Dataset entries
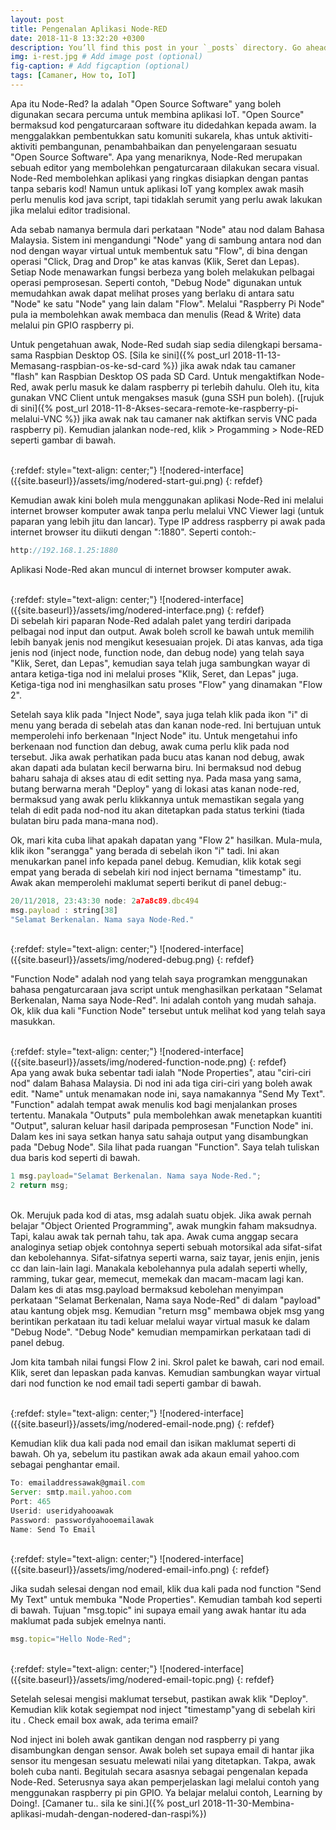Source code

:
 ```yaml
---
layout: post
title: Pengenalan Aplikasi Node-RED
date: 2018-11-8 13:32:20 +0300
description: You’ll find this post in your `_posts` directory. Go ahead and edit it and re-build the site to see your changes. # Add post description (optional)
img: i-rest.jpg # Add image post (optional)
fig-caption: # Add figcaption (optional)
tags: [Camaner, How to, IoT]
---
```

Apa itu Node-Red? Ia adalah "Open Source Software" yang boleh digunakan secara percuma untuk membina aplikasi IoT. "Open Source" bermaksud kod pengaturcaraan software itu didedahkan kepada awam. Ia menggalakkan pembentukkan satu komuniti sukarela, khas untuk aktiviti-aktiviti pembangunan, penambahbaikan dan penyelengaraan sesuatu "Open Source Software". Apa yang menariknya, Node-Red merupakan sebuah editor yang membolehkan pengaturcaraan dilakukan secara visual. Node-Red membolehkan aplikasi yang ringkas disiapkan dengan pantas tanpa sebaris kod! Namun untuk aplikasi IoT yang komplex awak masih perlu menulis kod java script, tapi tidaklah serumit yang perlu awak lakukan jika melalui editor tradisional. 

Ada sebab namanya bermula dari perkataan "Node" atau nod dalam Bahasa Malaysia. Sistem ini mengandungi "Node" yang di sambung antara nod dan nod dengan wayar virtual untuk membentuk satu "Flow", di bina dengan operasi "Click, Drag and Drop" ke atas kanvas (Klik, Seret dan Lepas). Setiap Node menawarkan fungsi berbeza yang boleh melakukan pelbagai operasi pemprosesan. Seperti contoh, "Debug Node" digunakan untuk memudahkan awak dapat melihat proses yang berlaku di antara satu "Node" ke satu "Node" yang lain dalam "Flow". Melalui "Raspberry Pi Node" pula ia membolehkan awak membaca dan menulis (Read & Write) data melalui pin GPIO raspberry pi. 

 Untuk pengetahuan awak, Node-Red sudah siap sedia dilengkapi bersama-sama Raspbian Desktop OS. [Sila ke sini]({% post_url 2018-11-13-Memasang-raspbian-os-ke-sd-card %}) jika awak ndak tau camaner "flash" kan Raspbian Desktop OS pada SD Card. Untuk mengaktifkan Node-Red, awak perlu masuk ke dalam raspberry pi terlebih dahulu. Oleh itu, kita gunakan VNC Client untuk mengakses masuk (guna SSH pun boleh). ([rujuk di sini]({% post_url 2018-11-8-Akses-secara-remote-ke-raspberry-pi-melalui-VNC %}) jika awak nak tau camaner nak aktifkan servis VNC pada raspberry pi). Kemudian jalankan node-red, klik > Progamming > Node-RED seperti gambar di bawah.

 <br/>
{:refdef: style="text-align: center;"}
![nodered-interface]({{site.baseurl}}/assets/img/nodered-start-gui.png)
{: refdef}
<br/>
 
Kemudian awak kini boleh mula menggunakan aplikasi Node-Red ini melalui internet browser komputer awak tanpa perlu melalui VNC Viewer lagi (untuk paparan yang lebih jitu dan lancar). Type IP address raspberry pi awak pada internet browser itu diikuti dengan ":1880". Seperti contoh:-

```javascript
http://192.168.1.25:1880
```

Aplikasi Node-Red akan muncul di internet browser komputer awak.

<br/>
{:refdef: style="text-align: center;"}
![nodered-interface]({{site.baseurl}}/assets/img/nodered-interface.png)
{: refdef}
<br/>
Di sebelah kiri paparan Node-Red adalah palet yang terdiri daripada pelbagai nod input dan output. Awak boleh scroll ke bawah untuk memilih lebih banyak jenis nod mengikut kesesuaian projek. Di atas kanvas, ada tiga jenis nod (inject node, function node, dan debug node) yang telah saya "Klik, Seret, dan Lepas", kemudian saya telah juga sambungkan wayar di antara ketiga-tiga nod ini melalui proses "Klik, Seret, dan Lepas" juga. Ketiga-tiga nod ini menghasilkan satu proses "Flow" yang dinamakan "Flow 2". 

Setelah saya klik pada "Inject Node", saya juga telah klik pada ikon "i" di menu yang berada di sebelah atas dan kanan node-red. Ini bertujuan untuk memperolehi info berkenaan "Inject Node" itu. Untuk mengetahui info berkenaan nod function dan debug, awak cuma perlu klik pada nod tersebut. Jika awak perhatikan pada bucu atas kanan nod debug, awak akan dapati ada bulatan kecil berwarna biru. Ini bermaksud nod debug baharu sahaja di akses atau di edit setting nya. Pada masa yang sama, butang berwarna merah "Deploy" yang di lokasi atas kanan node-red, bermaksud yang awak perlu klikkannya untuk memastikan segala yang telah di edit pada nod-nod itu akan ditetapkan pada status terkini (tiada bulatan biru pada mana-mana nod).

Ok, mari kita cuba lihat apakah dapatan yang "Flow 2" hasilkan. Mula-mula, klik ikon "serangga" yang berada di sebelah ikon "i" tadi. Ini akan menukarkan panel info kepada panel debug. Kemudian, klik kotak segi empat yang berada di sebelah kiri nod inject bernama "timestamp" itu. Awak akan memperolehi maklumat seperti berikut di panel debug:-
<br/>
```javascript
20/11/2018, 23:43:30 node: 2a7a8c89.dbc494
msg.payload : string[38]
"Selamat Berkenalan. Nama saya Node-Red."
```
<br/>
{:refdef: style="text-align: center;"}
![nodered-interface]({{site.baseurl}}/assets/img/nodered-debug.png)
{: refdef}
<br/>

"Function Node" adalah nod yang telah saya programkan menggunakan bahasa pengaturcaraan java script untuk menghasilkan perkataan "Selamat Berkenalan, Nama saya Node-Red". Ini adalah contoh yang mudah sahaja. Ok, klik dua kali "Function Node" tersebut untuk melihat kod yang telah saya masukkan.

<br/>
{:refdef: style="text-align: center;"}
![nodered-interface]({{site.baseurl}}/assets/img/nodered-function-node.png)
{: refdef}
<br/>
Apa yang awak buka sebentar tadi ialah "Node Properties", atau "ciri-ciri nod" dalam Bahasa Malaysia. Di nod ini ada tiga ciri-ciri yang boleh awak edit. "Name" untuk menamakan node ini, saya namakannya "Send My Text". "Function" adalah tempat awak menulis kod bagi menjalankan proses tertentu. Manakala "Outputs" pula membolehkan awak menetapkan kuantiti "Output", saluran keluar hasil daripada pemprosesan "Function Node" ini. Dalam kes ini saya setkan hanya satu sahaja output yang disambungkan pada "Debug Node". Sila lihat pada ruangan "Function". Saya telah tuliskan dua baris kod seperti di bawah.
<br/>

```javascript
1 msg.payload="Selamat Berkenalan. Nama saya Node-Red.";
2 return msg;
```
<br/>
Ok. Merujuk pada kod di atas, msg adalah suatu objek. Jika awak pernah belajar "Object Oriented Programming", awak mungkin faham maksudnya. Tapi, kalau awak tak pernah tahu, tak apa. Awak cuma anggap secara analoginya setiap objek contohnya seperti sebuah motorsikal ada sifat-sifat dan kebolehannya. Sifat-sifatnya seperti warna, saiz tayar, jenis enjin, jenis cc dan lain-lain lagi. Manakala kebolehannya pula adalah seperti whelly, ramming, tukar gear, memecut, memekak dan macam-macam lagi kan. Dalam kes di atas msg.payload bermaksud kebolehan menyimpan perkataan "Selamat Berkenalan, Nama saya Node-Red" di dalam "payload" atau kantung objek msg. Kemudian "return msg" membawa objek msg yang berintikan perkataan itu tadi keluar melalui wayar virtual masuk ke dalam "Debug Node". "Debug Node" kemudian mempamirkan perkataan tadi di panel debug.

Jom kita tambah nilai fungsi Flow 2 ini. Skrol palet ke bawah, cari nod email. Klik, seret dan lepaskan pada kanvas. Kemudian sambungkan wayar virtual dari nod function ke nod email tadi seperti gambar di bawah. 

<br/>
{:refdef: style="text-align: center;"}
![nodered-interface]({{site.baseurl}}/assets/img/nodered-email-node.png)
{: refdef}
<br/>


Kemudian klik dua kali pada nod email dan isikan maklumat seperti di bawah. Oh ya, sebelum itu pastikan awak ada akaun email yahoo.com sebagai penghantar email.

```javascript
To: emailaddressawak@gmail.com
Server: smtp.mail.yahoo.com
Port: 465
Userid: useridyahooawak
Password: passwordyahooemailawak
Name: Send To Email
```

<br/>
{:refdef: style="text-align: center;"}
![nodered-interface]({{site.baseurl}}/assets/img/nodered-email-info.png)
{: refdef}
<br/>

Jika sudah selesai dengan nod email, klik dua kali pada nod function "Send My Text" untuk membuka "Node Properties". Kemudian tambah kod seperti di bawah. Tujuan "msg.topic" ini supaya email yang awak hantar itu ada maklumat pada subjek emelnya nanti.

```javascript
msg.topic="Hello Node-Red";
```
<br/>
{:refdef: style="text-align: center;"}
![nodered-interface]({{site.baseurl}}/assets/img/nodered-email-topic.png)
{: refdef}
<br/>

Setelah selesai mengisi maklumat tersebut, pastikan awak klik "Deploy". Kemudian klik kotak segiempat nod inject "timestamp"yang di sebelah kiri itu . Check email box awak, ada terima email? 

Nod inject ini boleh awak gantikan dengan nod raspberry pi yang disambungkan dengan sensor. Awak boleh set supaya email di hantar jika sensor itu mengesan sesuatu melewati nilai yang ditetapkan. Takpa, awak boleh cuba nanti. Begitulah secara asasnya sebagai pengenalan kepada Node-Red. Seterusnya saya akan pemperjelaskan lagi melalui contoh yang menggunakan raspberry pi pin GPIO. Ya belajar melalui contoh, Learning by Doing!. [Camaner tu.. sila ke sini.]({% post_url 2018-11-30-Membina-aplikasi-mudah-dengan-nodered-dan-raspi%})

## ACTION ITEM
The answer must be the lines from the one containing "Setelah selesai mengisi" to the final line of the data above, copied exactly, both included, with nothing added.

## EXERCISE RESPONSE
Setelah selesai mengisi maklumat tersebut, pastikan awak klik "Deploy". Kemudian klik kotak segiempat nod inject "timestamp"yang di sebelah kiri itu . Check email box awak, ada terima email? 

Nod inject ini boleh awak gantikan dengan nod raspberry pi yang disambungkan dengan sensor. Awak boleh set supaya email di hantar jika sensor itu mengesan sesuatu melewati nilai yang ditetapkan. Takpa, awak boleh cuba nanti. Begitulah secara asasnya sebagai pengenalan kepada Node-Red. Seterusnya saya akan pemperjelaskan lagi melalui contoh yang menggunakan raspberry pi pin GPIO. Ya belajar melalui contoh, Learning by Doing!. [Camaner tu.. sila ke sini.]({% post_url 2018-11-30-Membina-aplikasi-mudah-dengan-nodered-dan-raspi%})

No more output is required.